Mine was a while back.  Same thing I think I wrote smoked or something like that and sent it in.... then I get the PM.... did the same response you did, it was fun making it and got to at least show it anyway.


----------



## miamirick

damn girl, you got way too much time on your hands.  i would weigh 3 to 4 hundred pounds with you making food like that!


----------



## reichl

daaaaaaaaaaaang


----------



## werdwolf

*Incredible*


----------



## Bearcarver

Squirrel, That is totally unbelievicibal, fantastical, and superbilicious!!!

I can't even imagine how much time you spent on that!

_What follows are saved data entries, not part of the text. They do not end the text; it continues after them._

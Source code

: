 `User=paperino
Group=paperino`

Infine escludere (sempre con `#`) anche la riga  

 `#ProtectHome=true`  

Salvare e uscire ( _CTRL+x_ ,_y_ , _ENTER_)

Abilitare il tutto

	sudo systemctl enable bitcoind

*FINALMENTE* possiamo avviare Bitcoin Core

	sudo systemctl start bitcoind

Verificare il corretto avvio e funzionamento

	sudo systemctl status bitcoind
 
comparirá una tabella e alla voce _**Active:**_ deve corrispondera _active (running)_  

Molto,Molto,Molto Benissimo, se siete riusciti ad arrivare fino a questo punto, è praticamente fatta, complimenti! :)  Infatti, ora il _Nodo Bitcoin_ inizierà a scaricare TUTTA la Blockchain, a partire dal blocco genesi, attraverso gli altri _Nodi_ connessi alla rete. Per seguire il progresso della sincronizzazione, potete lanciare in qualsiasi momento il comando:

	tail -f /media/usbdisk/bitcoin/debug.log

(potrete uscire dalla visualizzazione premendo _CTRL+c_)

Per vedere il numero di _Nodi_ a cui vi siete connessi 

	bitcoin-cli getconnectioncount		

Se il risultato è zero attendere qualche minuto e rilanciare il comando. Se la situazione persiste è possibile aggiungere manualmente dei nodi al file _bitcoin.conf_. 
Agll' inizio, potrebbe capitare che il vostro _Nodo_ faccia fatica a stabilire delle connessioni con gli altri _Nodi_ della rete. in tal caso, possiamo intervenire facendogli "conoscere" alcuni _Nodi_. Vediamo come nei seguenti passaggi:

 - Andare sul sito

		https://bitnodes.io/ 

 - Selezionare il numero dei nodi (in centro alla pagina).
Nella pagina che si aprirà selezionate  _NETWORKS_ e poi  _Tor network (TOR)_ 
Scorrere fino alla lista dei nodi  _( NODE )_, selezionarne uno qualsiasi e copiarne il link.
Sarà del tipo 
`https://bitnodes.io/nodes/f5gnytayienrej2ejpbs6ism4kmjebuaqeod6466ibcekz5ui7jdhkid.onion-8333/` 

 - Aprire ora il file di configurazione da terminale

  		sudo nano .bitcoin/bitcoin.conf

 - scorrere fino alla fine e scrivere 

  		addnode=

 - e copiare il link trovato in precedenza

I love the snake---How'd you make the head????

You could do some awesome chainsaw work!

Yes there are girls (ladies/women) doing chainsaw carving---Even in big competitions!!!

Beautiful job Squirrel, and I thought the squirrels that used to attack my bird feeder were talented !!!!

Bear


----------



## jirodriguez

I bow before the alter of Squirrel! Cheryl that is outstanding! Looks great, super original, and I'm sure it tasted great - hopefully you had a small army to help you eat it! 
	

	
	
		
		



		
		
	


	





I feel for you on the entry spoiler......... but at least now my chances went up by about 5000%, you would have burried my entry.... lol.


----------



## pokey

Wow!!! I am now totally intimidated form ever submiiting an entry. How can I compete with the likes of that. Quantity AND quality. Impressive.


----------



## scarbelly

WOW Cheryl that is some awesome food. I am with Bear - how did you do the snake?


----------



## pineywoods

That all looks awesome


----------



## squirrel

Here's some more pictures, sorry for so many, but I wanted you to see some fun stuff!

I used a cornish game hen breast section for the head of my sneaky snake.







Here's the smoked hunk of steak I used in the cheesesteak snake. Man was it good. Not as good as the dry aged one, but still really good.







Here's the seven cheeses: goat's milk brie, stilton bleu, mozzarella, swiss, goat, sharp cheddar and monteray jack.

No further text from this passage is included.